Alevi cemevis places of worship, no matter what state says: Minister
Ömer Şahin ANKARA - Radikal
Customs Minister Hayati Yazıcı has said cemevis could benefit from the public advantages that other houses of worship like mosques have been already granted, without a need for a change in the law. AA photo
Customs Minister Hayati Yazıcı has opposed his own government’s refusal to recognize Alevi cemevis as places of worship, saying it was not the state’s job to define the status of religious spaces.“In my opinion, if our Alevi citizens call a cemevi a house of worship, they shall call it. I don’t think it’s the state’s right to call what is a place of worship and what is not.

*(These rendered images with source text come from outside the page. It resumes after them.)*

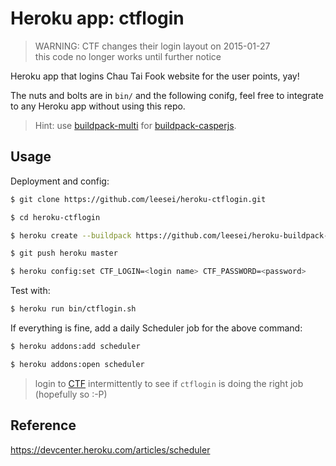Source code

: # Heroku app: ctflogin

> WARNING: CTF changes their login layout on 2015-01-27  
> this code no longer works until further notice

Heroku app that logins Chau Tai Fook website for the user points, yay!

The nuts and bolts are in `bin/` and the following conifg, feel free to integrate to any Heroku app without using this repo.
> Hint: use [buildpack-multi](https://github.com/ddollar/heroku-buildpack-multi) for [buildpack-casperjs](https://github.com/leesei/heroku-buildpack-casperjs).

## Usage

Deployment and config:

```bash
$ git clone https://github.com/leesei/heroku-ctflogin.git

$ cd heroku-ctflogin

$ heroku create --buildpack https://github.com/leesei/heroku-buildpack-casperjs

$ git push heroku master

$ heroku config:set CTF_LOGIN=<login name> CTF_PASSWORD=<password>
```

Test with:

```bash
$ heroku run bin/ctflogin.sh
```

If everything is fine, add a daily Scheduler job for the above command:

```bash
$ heroku addons:add scheduler

$ heroku addons:open scheduler
```

> login to [CTF](http://ctfeshop.com.hk/user/signin.aspx?refurl=https://www.ctfeshop.com.hk/user/pointlog.aspx) intermittently to see if `ctflogin` is doing the right job (hopefully so :-P)

## Reference

https://devcenter.heroku.com/articles/scheduler
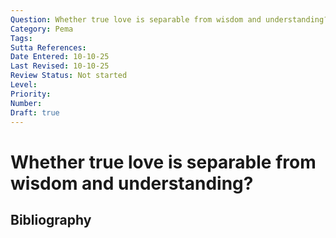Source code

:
 ```yaml
---
Question: Whether true love is separable from wisdom and understanding?
Category: Pema
Tags: 
Sutta References: 
Date Entered: 10-10-25
Last Revised: 10-10-25
Review Status: Not started
Level: 
Priority: 
Number: 
Draft: true
---
```


# Whether true love is separable from wisdom and understanding?

## Bibliography

<!-- 

Notes:



-->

Individuals and the community decide that,” Yazıcı told daily Radikal in an interview published today.
While recalling that a package aimed at resolving the Alevi community’s problems was being prepared by the government separate from the recently unveiled democracy package, the minister demonstrated his different stance from his party’s general stance on the cemevi issue.
Yazıcı said cemevis could benefit from the public advantages that other houses of worship like mosques have been already granted, without a need for a change in the law.

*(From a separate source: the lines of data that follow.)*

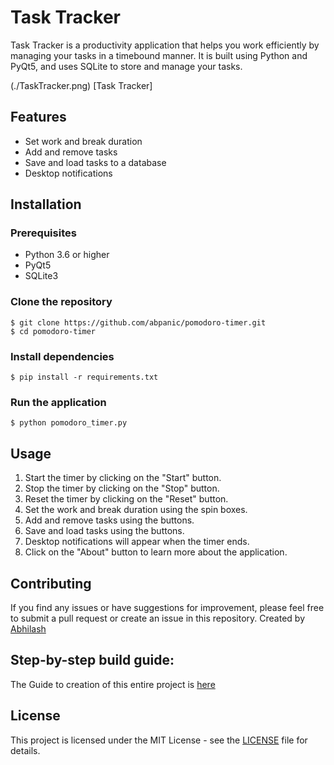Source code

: # Task Tracker

Task Tracker is a productivity application that helps you work efficiently by managing your tasks in a timebound manner. It is built using Python and PyQt5, and uses SQLite to store and manage your tasks.

(./TaskTracker.png)
[Task Tracker]
## Features

- Set work and break duration
- Add and remove tasks
- Save and load tasks to a database
- Desktop notifications

## Installation

### Prerequisites

- Python 3.6 or higher
- PyQt5
- SQLite3

### Clone the repository

```
$ git clone https://github.com/abpanic/pomodoro-timer.git
$ cd pomodoro-timer
```

### Install dependencies

```
$ pip install -r requirements.txt
```

### Run the application

```
$ python pomodoro_timer.py
```

## Usage

1. Start the timer by clicking on the "Start" button.
2. Stop the timer by clicking on the "Stop" button.
3. Reset the timer by clicking on the "Reset" button.
4. Set the work and break duration using the spin boxes.
5. Add and remove tasks using the buttons.
6. Save and load tasks using the buttons.
7. Desktop notifications will appear when the timer ends.
8. Click on the "About" button to learn more about the application.

## Contributing

If you find any issues or have suggestions for improvement, please feel free to submit a pull request or create an issue in this repository. Created by [Abhilash](https://dbugr.vercel.app/)


## Step-by-step build guide:

The Guide to creation of this entire project is [here](https://abpanic.github.io/PomodoroTimer/Building)

## License

This project is licensed under the MIT License - see the [LICENSE](LICENSE) file for details.
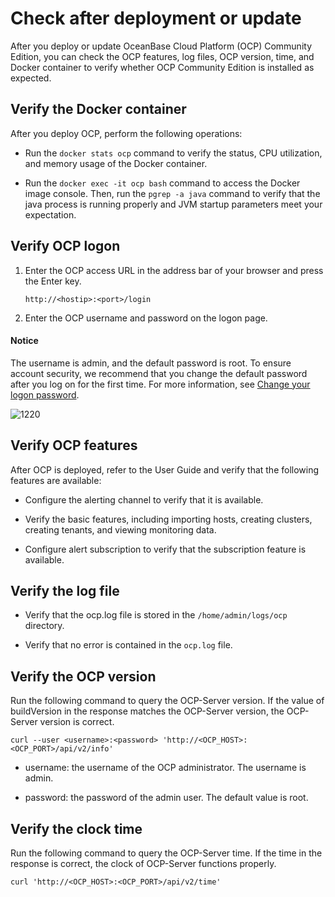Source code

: # Check after deployment or update

After you deploy or update OceanBase Cloud Platform (OCP) Community Edition, you can check the OCP features, log files, OCP version, time, and Docker container to verify whether OCP Community Edition is installed as expected.

## Verify the Docker container

After you deploy OCP, perform the following operations:

* Run the `docker stats ocp` command to verify the status, CPU utilization, and memory usage of the Docker container.

* Run the `docker exec -it ocp bash` command to access the Docker image console. Then, run the `pgrep -a java` command to verify that the java process is running properly and JVM startup parameters meet your expectation.

## Verify OCP logon

1. Enter the OCP access URL in the address bar of your browser and press the Enter key.

   ```shell
   http://<hostip>:<port>/login
   ```

2. Enter the OCP username and password on the logon page.

  <main id="notice" type='notice'>
    <h4>Notice</h4>
    <p>The username is admin, and the default password is root. To ensure account security, we recommend that you change the default password after you log on for the first time. For more information, see <a href="../4.user-guide-2/3.features/8.user-center/2.change-the-logon-password-1.md">Change your logon password</a>.</p>
  </main>

   ![1220](https://help-static-aliyun-doc.aliyuncs.com/assets/img/en-US/3470664561/p371882.png)

## Verify OCP features

After OCP is deployed, refer to the User Guide and verify that the following features are available:

* Configure the alerting channel to verify that it is available.

* Verify the basic features, including importing hosts, creating clusters, creating tenants, and viewing monitoring data.

* Configure alert subscription to verify that the subscription feature is available.

## Verify the log file

* Verify that the ocp.log file is stored in the `/home/admin/logs/ocp` directory.

* Verify that no error is contained in the `ocp.log` file.

## Verify the OCP version

Run the following command to query the OCP-Server version. If the value of buildVersion in the response matches the OCP-Server version, the OCP-Server version is correct.

```shell
curl --user <username>:<password> 'http://<OCP_HOST>:<OCP_PORT>/api/v2/info'
```

* username: the username of the OCP administrator. The username is admin.

* password: the password of the admin user. The default value is root.

## Verify the clock time

Run the following command to query the OCP-Server time. If the time in the response is correct, the clock of OCP-Server functions properly.

```shell
curl 'http://<OCP_HOST>:<OCP_PORT>/api/v2/time'
```
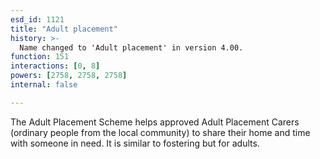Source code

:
 ```yaml
---
esd_id: 1121
title: "Adult placement"
history: >-
  Name changed to 'Adult placement' in version 4.00.
function: 151
interactions: [0, 8]
powers: [2758, 2758, 2758]
internal: false

---
```


The Adult Placement Scheme helps approved Adult Placement Carers (ordinary people from the local community) to share their home and time with someone in need. It is similar to fostering but for adults.

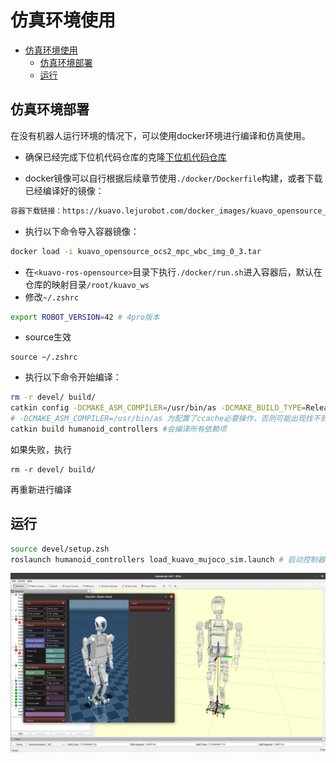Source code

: # 仿真环境使用

- [仿真环境使用](#仿真环境使用)
  - [仿真环境部署](#仿真环境部署)
  - [运行](#运行)


## 仿真环境部署

在没有机器人运行环境的情况下，可以使用docker环境进行编译和仿真使用。

- 确保已经完成下位机代码仓库的克隆[下位机代码仓库](https://gitee.com/leju-robot/kuavo-ros-opensource.git)

- docker镜像可以自行根据后续章节使用`./docker/Dockerfile`构建，或者下载已经编译好的镜像：

```bash  
容器下载链接：https://kuavo.lejurobot.com/docker_images/kuavo_opensource_ocs2_mpc_wbc_img_0_3.tar
```

- 执行以下命令导入容器镜像：
```bash
docker load -i kuavo_opensource_ocs2_mpc_wbc_img_0_3.tar
```

- 在`<kuavo-ros-opensource>`目录下执行`./docker/run.sh`进入容器后，默认在仓库的映射目录`/root/kuavo_ws`
- 修改`~/.zshrc`
```zsh
export ROBOT_VERSION=42 # 4pro版本
```
- source生效
```
source ~/.zshrc
```
- 执行以下命令开始编译：

```bash
rm -r devel/ build/
catkin config -DCMAKE_ASM_COMPILER=/usr/bin/as -DCMAKE_BUILD_TYPE=Release # Important! 
# -DCMAKE_ASM_COMPILER=/usr/bin/as 为配置了ccache必要操作，否则可能出现找不到编译器的情况
catkin build humanoid_controllers #会编译所有依赖项
```
如果失败，执行
```
rm -r devel/ build/
```
再重新进行编译

## 运行

```bash
source devel/setup.zsh
roslaunch humanoid_controllers load_kuavo_mujoco_sim.launch # 启动控制器、mpc、wbc、mujoco仿真器
```
![仿真界面](./images/仿真界面.png)
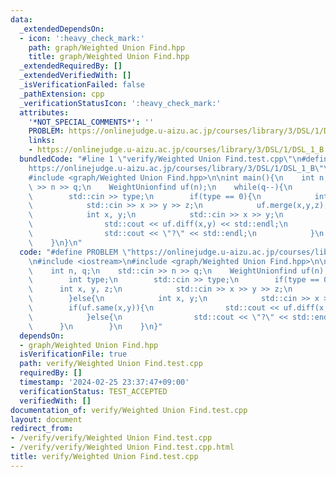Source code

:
 ```yaml
---
data:
  _extendedDependsOn:
  - icon: ':heavy_check_mark:'
    path: graph/Weighted Union Find.hpp
    title: graph/Weighted Union Find.hpp
  _extendedRequiredBy: []
  _extendedVerifiedWith: []
  _isVerificationFailed: false
  _pathExtension: cpp
  _verificationStatusIcon: ':heavy_check_mark:'
  attributes:
    '*NOT_SPECIAL_COMMENTS*': ''
    PROBLEM: https://onlinejudge.u-aizu.ac.jp/courses/library/3/DSL/1/DSL_1_B
    links:
    - https://onlinejudge.u-aizu.ac.jp/courses/library/3/DSL/1/DSL_1_B
  bundledCode: "#line 1 \"verify/Weighted Union Find.test.cpp\"\n#define PROBLEM \"\
    https://onlinejudge.u-aizu.ac.jp/courses/library/3/DSL/1/DSL_1_B\"\n#include <iostream>\n\
    #include <graph/Weighted Union Find.hpp>\n\nint main(){\n    int n, q;\n    std::cin\
    \ >> n >> q;\n    WeightUnionfind uf(n);\n    while(q--){\n        int type;\n\
    \        std::cin >> type;\n        if(type == 0){\n            int x, y, z;\n\
    \            std::cin >> x >> y >> z;\n            uf.merge(x,y,z);\n        }else{\n\
    \            int x, y;\n            std::cin >> x >> y;\n            if(uf.same(x,y)){\n\
    \                std::cout << uf.diff(x,y) << std::endl;\n            }else{\n\
    \                std::cout << \"?\" << std::endl;\n            }\n        }\n\
    \    }\n}\n"
  code: "#define PROBLEM \"https://onlinejudge.u-aizu.ac.jp/courses/library/3/DSL/1/DSL_1_B\"\
    \n#include <iostream>\n#include <graph/Weighted Union Find.hpp>\n\nint main(){\n\
    \    int n, q;\n    std::cin >> n >> q;\n    WeightUnionfind uf(n);\n    while(q--){\n\
    \        int type;\n        std::cin >> type;\n        if(type == 0){\n      \
    \      int x, y, z;\n            std::cin >> x >> y >> z;\n            uf.merge(x,y,z);\n\
    \        }else{\n            int x, y;\n            std::cin >> x >> y;\n    \
    \        if(uf.same(x,y)){\n                std::cout << uf.diff(x,y) << std::endl;\n\
    \            }else{\n                std::cout << \"?\" << std::endl;\n      \
    \      }\n        }\n    }\n}"
  dependsOn:
  - graph/Weighted Union Find.hpp
  isVerificationFile: true
  path: verify/Weighted Union Find.test.cpp
  requiredBy: []
  timestamp: '2024-02-25 23:37:47+09:00'
  verificationStatus: TEST_ACCEPTED
  verifiedWith: []
documentation_of: verify/Weighted Union Find.test.cpp
layout: document
redirect_from:
- /verify/verify/Weighted Union Find.test.cpp
- /verify/verify/Weighted Union Find.test.cpp.html
title: verify/Weighted Union Find.test.cpp
---
```

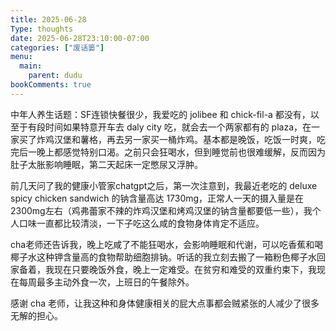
 ```yaml
---
title: 2025-06-28
Type: thoughts
date: 2025-06-28T23:10:00-07:00
categories: ["废话篓"]
menu:
  main:
    parent: dudu
bookComments: true
---
```

中年人养生话题：SF连锁快餐很少，我爱吃的 jolibee 和 chick-fil-a 都没有，以至于有段时间如果特意开车去 daly city 吃，就会去一个两家都有的 plaza，在一家买了炸鸡汉堡和薯格，再去另一家买一桶炸鸡。基本都是晚饭，吃饭一时爽，吃完后一晚上都感觉特别口渴。之前只会狂喝水，但到睡觉前也很难缓解，反而因为肚子太胀影响睡眠，第二天起床一定憋尿又浮肿。  

前几天问了我的健康小管家chatgpt之后，第一次注意到，我最近老吃的 deluxe spicy chicken sandwich 的钠含量高达 1730mg，正常人一天的摄入量是在2300mg左右（鸡弗蕾家不辣的炸鸡汉堡和烤鸡汉堡的钠含量都要低一些），我个人口味一直都比较清淡，一下子吃这么咸的食物身体肯定不适应。  

cha老师还告诉我，晚上吃咸了不能狂喝水，会影响睡眠和代谢，可以吃香蕉和喝椰子水这种钾含量高的食物帮助细胞排钠。听话的我立刻去搬了一箱粉色椰子水回家备着，我现在只要晚饭外食，晚上一定难受。在贫穷和难受的双重约束下，我现在每周最多主动外食一次，上班日的午餐除外。    

感谢 cha 老师，让我这种和身体健康相关的屁大点事都会贼紧张的人减少了很多无解的担心。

In a statement released last December, the Turkish Parliament said, “It is not possible to consider cemevis as places of worship, because Alevism, as part of Islam, cannot have a place of worship other than mosques and masjids.”
Similarly, Turkey’s Supreme Court of Appeals ruled on July 25, 2012, that only mosques and masjids could be considered places of worship, overruling a request to register a cemevi in Ankara as a house of worship despite opposing verdicts from the European Court of Human Rights (ECHR).
The ECHR said only the believers of a particular faith were fit to decide what a place of worship is.
The status of cemevis was expected to be addressed in the democracy package disclosed by the prime minister on Sept. 30, but the Alevi community expressed disappointment that the only measure for them was the decision to rename Nevşehir University as Hacı Bektaşi Veli University after a 13th-century Alevi philosopher.
Alevis had not previously demanded that the university be renamed.